### Work to be completed
From the entries that follow, reproduce exactly and only the lines from the line with "但如果你不觀察腳下，就不會看到他。" to the line with "Hi, I’m @aman-sharma24", endpoints included.

***** The input *****

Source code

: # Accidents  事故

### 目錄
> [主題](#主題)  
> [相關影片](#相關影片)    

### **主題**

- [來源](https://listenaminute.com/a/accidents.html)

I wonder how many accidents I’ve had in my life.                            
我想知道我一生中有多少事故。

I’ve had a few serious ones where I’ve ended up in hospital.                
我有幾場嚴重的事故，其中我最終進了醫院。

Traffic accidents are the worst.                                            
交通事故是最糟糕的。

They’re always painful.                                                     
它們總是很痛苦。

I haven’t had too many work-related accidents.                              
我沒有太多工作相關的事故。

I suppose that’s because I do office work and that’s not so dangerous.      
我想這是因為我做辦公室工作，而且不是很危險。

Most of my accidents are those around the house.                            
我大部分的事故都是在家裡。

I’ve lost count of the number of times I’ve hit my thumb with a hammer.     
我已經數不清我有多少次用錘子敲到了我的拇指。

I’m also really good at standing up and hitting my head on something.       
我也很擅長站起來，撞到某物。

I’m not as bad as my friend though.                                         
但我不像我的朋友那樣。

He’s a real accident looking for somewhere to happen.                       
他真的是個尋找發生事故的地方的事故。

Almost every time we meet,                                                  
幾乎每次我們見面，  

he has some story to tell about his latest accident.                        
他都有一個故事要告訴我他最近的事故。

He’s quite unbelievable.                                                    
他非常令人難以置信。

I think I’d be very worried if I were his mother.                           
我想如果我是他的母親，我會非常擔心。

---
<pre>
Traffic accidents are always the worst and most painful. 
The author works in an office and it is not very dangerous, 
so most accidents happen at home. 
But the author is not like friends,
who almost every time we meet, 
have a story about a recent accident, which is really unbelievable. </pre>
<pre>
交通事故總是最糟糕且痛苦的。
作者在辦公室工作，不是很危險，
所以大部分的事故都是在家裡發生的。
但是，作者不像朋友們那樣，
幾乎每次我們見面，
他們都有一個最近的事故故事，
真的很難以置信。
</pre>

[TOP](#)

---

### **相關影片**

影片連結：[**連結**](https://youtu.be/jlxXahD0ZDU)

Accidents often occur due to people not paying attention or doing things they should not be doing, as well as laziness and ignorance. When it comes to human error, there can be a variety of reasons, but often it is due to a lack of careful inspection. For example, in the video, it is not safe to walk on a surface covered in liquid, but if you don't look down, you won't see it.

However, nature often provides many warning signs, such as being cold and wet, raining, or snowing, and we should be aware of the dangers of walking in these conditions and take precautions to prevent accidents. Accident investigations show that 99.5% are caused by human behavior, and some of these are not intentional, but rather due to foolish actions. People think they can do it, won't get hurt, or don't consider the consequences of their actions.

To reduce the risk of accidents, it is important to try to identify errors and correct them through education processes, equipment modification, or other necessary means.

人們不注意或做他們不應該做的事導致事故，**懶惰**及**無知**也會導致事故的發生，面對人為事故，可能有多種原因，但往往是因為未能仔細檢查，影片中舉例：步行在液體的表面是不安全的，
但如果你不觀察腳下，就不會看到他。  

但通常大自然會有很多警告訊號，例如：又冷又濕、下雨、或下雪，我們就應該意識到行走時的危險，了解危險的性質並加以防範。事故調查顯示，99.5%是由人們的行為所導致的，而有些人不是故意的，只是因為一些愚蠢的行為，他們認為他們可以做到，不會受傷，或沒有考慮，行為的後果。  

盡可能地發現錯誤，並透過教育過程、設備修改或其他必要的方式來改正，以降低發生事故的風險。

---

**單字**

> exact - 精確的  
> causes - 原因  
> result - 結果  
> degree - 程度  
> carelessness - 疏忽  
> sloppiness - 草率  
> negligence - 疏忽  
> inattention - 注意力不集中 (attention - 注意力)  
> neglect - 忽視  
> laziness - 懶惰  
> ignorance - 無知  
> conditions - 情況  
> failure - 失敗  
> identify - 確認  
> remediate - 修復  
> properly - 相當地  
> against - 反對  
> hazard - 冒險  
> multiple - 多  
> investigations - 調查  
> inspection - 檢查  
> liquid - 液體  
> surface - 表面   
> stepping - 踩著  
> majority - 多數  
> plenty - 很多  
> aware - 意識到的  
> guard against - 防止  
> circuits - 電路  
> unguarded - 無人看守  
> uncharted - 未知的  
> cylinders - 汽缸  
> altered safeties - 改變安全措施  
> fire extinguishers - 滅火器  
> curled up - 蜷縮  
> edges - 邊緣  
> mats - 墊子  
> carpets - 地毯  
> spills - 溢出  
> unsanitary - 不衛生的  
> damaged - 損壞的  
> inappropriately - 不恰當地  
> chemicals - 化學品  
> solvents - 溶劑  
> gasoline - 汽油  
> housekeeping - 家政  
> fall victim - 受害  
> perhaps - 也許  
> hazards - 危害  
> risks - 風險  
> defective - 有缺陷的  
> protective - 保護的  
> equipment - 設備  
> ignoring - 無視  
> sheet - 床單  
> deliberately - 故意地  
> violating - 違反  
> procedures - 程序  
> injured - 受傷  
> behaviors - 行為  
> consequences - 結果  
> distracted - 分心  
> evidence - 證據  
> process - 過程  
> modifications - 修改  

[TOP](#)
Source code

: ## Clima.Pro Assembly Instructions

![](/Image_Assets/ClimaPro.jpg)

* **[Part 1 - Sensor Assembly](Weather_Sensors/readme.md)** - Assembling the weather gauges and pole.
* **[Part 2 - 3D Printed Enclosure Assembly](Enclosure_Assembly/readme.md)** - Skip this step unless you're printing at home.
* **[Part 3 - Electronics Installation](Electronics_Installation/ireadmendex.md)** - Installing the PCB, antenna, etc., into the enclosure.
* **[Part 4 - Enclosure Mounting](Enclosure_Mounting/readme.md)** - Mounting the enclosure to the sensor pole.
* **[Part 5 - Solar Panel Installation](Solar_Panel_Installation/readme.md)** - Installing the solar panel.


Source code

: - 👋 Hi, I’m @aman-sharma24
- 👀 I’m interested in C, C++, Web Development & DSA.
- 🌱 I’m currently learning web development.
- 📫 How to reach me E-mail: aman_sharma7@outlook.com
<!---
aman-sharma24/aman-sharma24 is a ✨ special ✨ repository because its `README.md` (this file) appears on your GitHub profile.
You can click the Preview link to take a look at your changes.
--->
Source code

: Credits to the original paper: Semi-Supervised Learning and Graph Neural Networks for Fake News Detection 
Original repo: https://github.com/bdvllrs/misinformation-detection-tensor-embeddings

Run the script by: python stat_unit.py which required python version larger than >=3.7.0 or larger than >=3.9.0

*****

### Solution for this exercise
但如果你不觀察腳下，就不會看到他。  

但通常大自然會有很多警告訊號，例如：又冷又濕、下雨、或下雪，我們就應該意識到行走時的危險，了解危險的性質並加以防範。事故調查顯示，99.5%是由人們的行為所導致的，而有些人不是故意的，只是因為一些愚蠢的行為，他們認為他們可以做到，不會受傷，或沒有考慮，行為的後果。  

盡可能地發現錯誤，並透過教育過程、設備修改或其他必要的方式來改正，以降低發生事故的風險。

---

**單字**

> exact - 精確的  
> causes - 原因  
> result - 結果  
> degree - 程度  
> carelessness - 疏忽  
> sloppiness - 草率  
> negligence - 疏忽  
> inattention - 注意力不集中 (attention - 注意力)  
> neglect - 忽視  
> laziness - 懶惰  
> ignorance - 無知  
> conditions - 情況  
> failure - 失敗  
> identify - 確認  
> remediate - 修復  
> properly - 相當地  
> against - 反對  
> hazard - 冒險  
> multiple - 多  
> investigations - 調查  
> inspection - 檢查  
> liquid - 液體  
> surface - 表面   
> stepping - 踩著  
> majority - 多數  
> plenty - 很多  
> aware - 意識到的  
> guard against - 防止  
> circuits - 電路  
> unguarded - 無人看守  
> uncharted - 未知的  
> cylinders - 汽缸  
> altered safeties - 改變安全措施  
> fire extinguishers - 滅火器  
> curled up - 蜷縮  
> edges - 邊緣  
> mats - 墊子  
> carpets - 地毯  
> spills - 溢出  
> unsanitary - 不衛生的  
> damaged - 損壞的  
> inappropriately - 不恰當地  
> chemicals - 化學品  
> solvents - 溶劑  
> gasoline - 汽油  
> housekeeping - 家政  
> fall victim - 受害  
> perhaps - 也許  
> hazards - 危害  
> risks - 風險  
> defective - 有缺陷的  
> protective - 保護的  
> equipment - 設備  
> ignoring - 無視  
> sheet - 床單  
> deliberately - 故意地  
> violating - 違反  
> procedures - 程序  
> injured - 受傷  
> behaviors - 行為  
> consequences - 結果  
> distracted - 分心  
> evidence - 證據  
> process - 過程  
> modifications - 修改  

[TOP](#)
Source code

: ## Clima.Pro Assembly Instructions

![](/Image_Assets/ClimaPro.jpg)

* **[Part 1 - Sensor Assembly](Weather_Sensors/readme.md)** - Assembling the weather gauges and pole.
* **[Part 2 - 3D Printed Enclosure Assembly](Enclosure_Assembly/readme.md)** - Skip this step unless you're printing at home.
* **[Part 3 - Electronics Installation](Electronics_Installation/ireadmendex.md)** - Installing the PCB, antenna, etc., into the enclosure.
* **[Part 4 - Enclosure Mounting](Enclosure_Mounting/readme.md)** - Mounting the enclosure to the sensor pole.
* **[Part 5 - Solar Panel Installation](Solar_Panel_Installation/readme.md)** - Installing the solar panel.


Source code

: - 👋 Hi, I’m @aman-sharma24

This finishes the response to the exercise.